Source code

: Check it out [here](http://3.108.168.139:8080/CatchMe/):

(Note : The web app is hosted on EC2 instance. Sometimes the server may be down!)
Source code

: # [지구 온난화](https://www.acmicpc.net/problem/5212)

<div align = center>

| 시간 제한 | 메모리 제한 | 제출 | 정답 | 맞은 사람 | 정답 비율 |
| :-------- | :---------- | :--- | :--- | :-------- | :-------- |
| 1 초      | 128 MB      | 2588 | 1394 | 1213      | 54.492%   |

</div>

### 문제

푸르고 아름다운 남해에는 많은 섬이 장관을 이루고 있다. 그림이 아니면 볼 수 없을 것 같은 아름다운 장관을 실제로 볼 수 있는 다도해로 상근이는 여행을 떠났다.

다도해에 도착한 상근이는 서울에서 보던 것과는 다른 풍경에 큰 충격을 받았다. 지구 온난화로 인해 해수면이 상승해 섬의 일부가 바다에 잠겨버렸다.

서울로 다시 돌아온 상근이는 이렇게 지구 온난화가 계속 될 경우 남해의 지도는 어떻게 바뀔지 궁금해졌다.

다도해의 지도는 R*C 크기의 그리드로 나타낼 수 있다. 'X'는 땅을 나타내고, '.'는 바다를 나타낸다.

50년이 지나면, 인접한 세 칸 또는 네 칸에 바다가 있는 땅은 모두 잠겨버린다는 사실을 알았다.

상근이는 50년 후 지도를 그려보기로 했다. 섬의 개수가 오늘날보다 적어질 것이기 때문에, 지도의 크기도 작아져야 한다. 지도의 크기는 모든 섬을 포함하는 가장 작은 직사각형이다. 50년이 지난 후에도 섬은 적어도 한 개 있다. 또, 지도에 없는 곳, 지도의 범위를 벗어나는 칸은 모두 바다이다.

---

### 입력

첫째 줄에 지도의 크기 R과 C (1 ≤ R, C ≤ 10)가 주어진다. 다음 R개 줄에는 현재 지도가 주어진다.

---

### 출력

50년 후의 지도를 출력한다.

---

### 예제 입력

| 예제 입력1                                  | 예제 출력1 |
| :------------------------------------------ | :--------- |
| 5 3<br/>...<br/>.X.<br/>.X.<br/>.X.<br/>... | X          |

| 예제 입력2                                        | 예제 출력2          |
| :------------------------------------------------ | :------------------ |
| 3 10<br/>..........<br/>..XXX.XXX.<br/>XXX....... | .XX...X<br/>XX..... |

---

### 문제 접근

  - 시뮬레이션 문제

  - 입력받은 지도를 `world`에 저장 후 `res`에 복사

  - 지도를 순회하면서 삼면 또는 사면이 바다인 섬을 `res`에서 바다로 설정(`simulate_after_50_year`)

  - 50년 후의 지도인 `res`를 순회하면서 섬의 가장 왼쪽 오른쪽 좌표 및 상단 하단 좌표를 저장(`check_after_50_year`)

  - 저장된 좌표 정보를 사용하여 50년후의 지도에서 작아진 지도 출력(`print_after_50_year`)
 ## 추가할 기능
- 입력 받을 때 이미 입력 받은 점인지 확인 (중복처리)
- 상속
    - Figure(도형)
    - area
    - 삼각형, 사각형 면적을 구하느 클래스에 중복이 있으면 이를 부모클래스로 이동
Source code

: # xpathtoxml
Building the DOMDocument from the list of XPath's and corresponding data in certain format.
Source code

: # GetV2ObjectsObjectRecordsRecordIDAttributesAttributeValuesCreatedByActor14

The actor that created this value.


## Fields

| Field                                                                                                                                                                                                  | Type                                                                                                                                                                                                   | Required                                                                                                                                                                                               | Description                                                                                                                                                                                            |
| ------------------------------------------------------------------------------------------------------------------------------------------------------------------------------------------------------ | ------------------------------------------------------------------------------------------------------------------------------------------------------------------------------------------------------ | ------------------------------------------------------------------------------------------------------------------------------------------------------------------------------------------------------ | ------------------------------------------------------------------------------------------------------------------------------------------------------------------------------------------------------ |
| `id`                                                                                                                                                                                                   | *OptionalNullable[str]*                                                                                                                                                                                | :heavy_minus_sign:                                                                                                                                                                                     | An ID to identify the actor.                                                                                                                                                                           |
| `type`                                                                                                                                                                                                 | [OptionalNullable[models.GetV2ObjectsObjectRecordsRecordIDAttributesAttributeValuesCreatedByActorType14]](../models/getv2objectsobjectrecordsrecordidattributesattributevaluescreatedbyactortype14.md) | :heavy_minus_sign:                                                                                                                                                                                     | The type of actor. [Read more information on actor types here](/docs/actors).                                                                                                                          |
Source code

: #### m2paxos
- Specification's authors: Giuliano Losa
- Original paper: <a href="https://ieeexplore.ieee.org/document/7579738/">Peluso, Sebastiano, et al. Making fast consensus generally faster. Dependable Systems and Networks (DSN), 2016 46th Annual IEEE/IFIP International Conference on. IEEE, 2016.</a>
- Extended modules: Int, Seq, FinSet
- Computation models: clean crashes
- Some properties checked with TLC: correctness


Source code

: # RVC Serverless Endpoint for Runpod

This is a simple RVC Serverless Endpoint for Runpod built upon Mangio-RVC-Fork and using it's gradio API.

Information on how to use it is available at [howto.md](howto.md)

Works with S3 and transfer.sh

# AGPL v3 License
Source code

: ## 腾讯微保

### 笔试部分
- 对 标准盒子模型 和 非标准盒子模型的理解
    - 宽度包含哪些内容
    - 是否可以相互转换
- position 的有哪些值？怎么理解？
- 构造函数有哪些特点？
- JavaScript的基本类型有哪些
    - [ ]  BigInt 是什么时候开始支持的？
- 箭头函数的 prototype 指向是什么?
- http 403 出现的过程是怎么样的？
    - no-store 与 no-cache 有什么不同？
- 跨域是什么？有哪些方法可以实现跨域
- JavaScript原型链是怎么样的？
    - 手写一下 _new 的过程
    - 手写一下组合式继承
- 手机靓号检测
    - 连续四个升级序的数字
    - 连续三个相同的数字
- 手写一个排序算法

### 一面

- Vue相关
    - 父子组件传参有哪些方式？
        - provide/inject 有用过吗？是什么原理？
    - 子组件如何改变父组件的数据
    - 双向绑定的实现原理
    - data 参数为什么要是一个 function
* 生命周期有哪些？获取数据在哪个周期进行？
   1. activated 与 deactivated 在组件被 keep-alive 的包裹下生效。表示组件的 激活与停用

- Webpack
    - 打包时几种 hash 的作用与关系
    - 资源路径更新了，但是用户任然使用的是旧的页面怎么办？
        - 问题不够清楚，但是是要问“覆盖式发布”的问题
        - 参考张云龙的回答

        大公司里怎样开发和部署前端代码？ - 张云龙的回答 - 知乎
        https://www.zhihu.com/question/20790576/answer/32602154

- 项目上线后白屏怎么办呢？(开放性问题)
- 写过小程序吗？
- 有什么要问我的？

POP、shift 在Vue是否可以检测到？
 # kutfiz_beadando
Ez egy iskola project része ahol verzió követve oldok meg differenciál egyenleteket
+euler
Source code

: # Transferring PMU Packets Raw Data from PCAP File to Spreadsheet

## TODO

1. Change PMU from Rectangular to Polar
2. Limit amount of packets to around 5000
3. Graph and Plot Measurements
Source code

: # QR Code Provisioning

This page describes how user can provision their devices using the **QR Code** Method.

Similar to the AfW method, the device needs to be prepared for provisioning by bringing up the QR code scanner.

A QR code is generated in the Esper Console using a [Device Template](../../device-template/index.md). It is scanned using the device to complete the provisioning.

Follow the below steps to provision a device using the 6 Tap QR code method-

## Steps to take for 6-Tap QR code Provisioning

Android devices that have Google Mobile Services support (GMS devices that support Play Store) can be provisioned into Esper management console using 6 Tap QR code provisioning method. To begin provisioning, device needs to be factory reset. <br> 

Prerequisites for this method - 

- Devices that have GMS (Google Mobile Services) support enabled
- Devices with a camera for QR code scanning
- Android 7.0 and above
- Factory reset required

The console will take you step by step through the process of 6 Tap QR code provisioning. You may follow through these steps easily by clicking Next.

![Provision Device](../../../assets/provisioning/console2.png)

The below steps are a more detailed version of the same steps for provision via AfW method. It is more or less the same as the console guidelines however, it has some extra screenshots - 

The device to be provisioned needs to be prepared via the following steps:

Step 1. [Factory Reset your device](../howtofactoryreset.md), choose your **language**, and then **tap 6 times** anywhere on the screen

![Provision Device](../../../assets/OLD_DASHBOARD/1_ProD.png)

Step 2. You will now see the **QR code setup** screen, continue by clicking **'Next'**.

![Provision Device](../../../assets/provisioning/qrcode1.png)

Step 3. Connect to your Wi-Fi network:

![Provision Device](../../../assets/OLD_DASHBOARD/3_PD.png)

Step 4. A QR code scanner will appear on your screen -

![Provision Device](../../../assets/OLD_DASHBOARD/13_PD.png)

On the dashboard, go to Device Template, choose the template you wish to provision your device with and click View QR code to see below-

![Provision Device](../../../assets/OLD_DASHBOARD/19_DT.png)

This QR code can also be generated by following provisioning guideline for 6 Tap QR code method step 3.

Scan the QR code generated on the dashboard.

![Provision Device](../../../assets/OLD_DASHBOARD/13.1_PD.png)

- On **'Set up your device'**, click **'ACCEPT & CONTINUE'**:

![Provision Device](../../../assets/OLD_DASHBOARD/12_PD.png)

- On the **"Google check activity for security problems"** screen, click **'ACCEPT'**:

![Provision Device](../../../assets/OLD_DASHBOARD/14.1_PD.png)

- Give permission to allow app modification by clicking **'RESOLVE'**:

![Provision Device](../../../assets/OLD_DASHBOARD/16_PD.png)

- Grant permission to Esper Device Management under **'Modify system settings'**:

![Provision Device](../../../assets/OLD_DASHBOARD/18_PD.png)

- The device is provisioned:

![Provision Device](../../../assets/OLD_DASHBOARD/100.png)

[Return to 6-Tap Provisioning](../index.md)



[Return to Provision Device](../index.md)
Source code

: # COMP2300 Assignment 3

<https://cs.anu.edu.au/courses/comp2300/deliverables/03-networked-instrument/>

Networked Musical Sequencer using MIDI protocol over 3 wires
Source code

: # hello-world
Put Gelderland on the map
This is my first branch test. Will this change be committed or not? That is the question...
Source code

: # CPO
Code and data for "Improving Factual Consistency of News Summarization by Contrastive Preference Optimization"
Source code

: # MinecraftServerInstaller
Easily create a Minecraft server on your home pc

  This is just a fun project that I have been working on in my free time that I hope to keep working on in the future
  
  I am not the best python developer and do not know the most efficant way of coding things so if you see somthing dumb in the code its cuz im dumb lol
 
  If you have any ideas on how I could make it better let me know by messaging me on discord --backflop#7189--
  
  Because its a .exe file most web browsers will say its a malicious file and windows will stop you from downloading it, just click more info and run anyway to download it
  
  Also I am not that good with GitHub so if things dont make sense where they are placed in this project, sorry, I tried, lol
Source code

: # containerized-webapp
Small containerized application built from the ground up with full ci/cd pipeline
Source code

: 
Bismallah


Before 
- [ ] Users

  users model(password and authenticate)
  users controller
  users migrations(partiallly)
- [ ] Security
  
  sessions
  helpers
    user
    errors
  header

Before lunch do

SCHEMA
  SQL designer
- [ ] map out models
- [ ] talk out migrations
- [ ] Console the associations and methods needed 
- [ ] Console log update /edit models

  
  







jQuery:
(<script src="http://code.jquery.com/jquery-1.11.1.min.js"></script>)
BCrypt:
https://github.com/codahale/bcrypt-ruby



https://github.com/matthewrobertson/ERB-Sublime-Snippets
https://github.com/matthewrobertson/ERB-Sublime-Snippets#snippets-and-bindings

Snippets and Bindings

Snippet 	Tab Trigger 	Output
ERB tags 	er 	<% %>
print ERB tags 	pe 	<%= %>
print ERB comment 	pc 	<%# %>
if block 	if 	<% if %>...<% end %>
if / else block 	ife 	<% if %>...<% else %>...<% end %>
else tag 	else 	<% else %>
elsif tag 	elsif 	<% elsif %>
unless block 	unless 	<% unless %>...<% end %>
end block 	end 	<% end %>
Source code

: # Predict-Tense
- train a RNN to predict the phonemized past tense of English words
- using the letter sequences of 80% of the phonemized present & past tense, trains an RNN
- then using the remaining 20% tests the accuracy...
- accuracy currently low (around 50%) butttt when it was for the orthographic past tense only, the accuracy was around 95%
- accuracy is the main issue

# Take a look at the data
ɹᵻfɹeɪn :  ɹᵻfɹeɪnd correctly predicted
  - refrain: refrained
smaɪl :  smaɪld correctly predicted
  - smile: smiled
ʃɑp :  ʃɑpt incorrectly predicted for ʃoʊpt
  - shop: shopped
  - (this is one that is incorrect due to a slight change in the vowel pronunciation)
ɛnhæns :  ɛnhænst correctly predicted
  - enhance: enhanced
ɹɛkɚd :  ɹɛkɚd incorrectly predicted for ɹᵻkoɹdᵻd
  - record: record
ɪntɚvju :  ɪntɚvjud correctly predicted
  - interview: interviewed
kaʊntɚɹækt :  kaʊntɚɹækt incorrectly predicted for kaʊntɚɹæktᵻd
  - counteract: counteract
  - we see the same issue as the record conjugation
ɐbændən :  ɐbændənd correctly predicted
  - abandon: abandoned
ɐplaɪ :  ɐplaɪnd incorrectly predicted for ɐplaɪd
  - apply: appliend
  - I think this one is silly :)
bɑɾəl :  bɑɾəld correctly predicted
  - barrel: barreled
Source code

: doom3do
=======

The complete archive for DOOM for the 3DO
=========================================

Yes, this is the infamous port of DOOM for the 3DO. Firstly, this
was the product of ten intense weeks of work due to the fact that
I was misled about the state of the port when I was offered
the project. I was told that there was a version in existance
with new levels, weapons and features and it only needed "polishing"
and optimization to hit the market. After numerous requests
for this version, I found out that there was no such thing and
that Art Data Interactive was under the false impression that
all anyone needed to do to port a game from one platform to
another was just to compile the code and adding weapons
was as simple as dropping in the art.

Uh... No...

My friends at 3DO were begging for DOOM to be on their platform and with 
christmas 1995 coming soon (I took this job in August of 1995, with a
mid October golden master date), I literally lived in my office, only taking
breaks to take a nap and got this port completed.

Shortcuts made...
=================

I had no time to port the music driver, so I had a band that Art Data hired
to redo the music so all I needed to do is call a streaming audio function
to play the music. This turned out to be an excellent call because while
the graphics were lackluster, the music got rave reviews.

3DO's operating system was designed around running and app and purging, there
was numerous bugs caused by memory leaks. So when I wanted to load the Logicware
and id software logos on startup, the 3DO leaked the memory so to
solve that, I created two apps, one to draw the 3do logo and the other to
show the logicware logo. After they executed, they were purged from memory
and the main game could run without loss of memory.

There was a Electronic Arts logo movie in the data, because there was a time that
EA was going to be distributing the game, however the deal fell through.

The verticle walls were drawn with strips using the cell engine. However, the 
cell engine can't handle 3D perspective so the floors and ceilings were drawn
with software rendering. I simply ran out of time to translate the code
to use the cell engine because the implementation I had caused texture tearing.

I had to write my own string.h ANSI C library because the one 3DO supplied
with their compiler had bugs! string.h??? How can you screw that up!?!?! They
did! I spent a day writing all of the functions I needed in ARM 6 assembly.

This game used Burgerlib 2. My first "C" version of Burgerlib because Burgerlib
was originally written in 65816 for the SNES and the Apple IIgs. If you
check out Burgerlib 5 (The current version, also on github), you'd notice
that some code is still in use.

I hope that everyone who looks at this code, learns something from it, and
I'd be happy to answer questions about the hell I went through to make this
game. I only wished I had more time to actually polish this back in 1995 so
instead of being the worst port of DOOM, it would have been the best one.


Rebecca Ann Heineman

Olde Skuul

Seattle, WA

Exercise prompt -
Throughout the material above, report each line holding the word "version".

Output for this task -
The below steps are a more detailed version of the same steps for provision via AfW method. It is more or less the same as the console guidelines however, it has some extra screenshots - 
the project. I was told that there was a version in existance
for this version, I found out that there was no such thing and
This game used Burgerlib 2. My first "C" version of Burgerlib because Burgerlib
check out Burgerlib 5 (The current version, also on github), you'd notice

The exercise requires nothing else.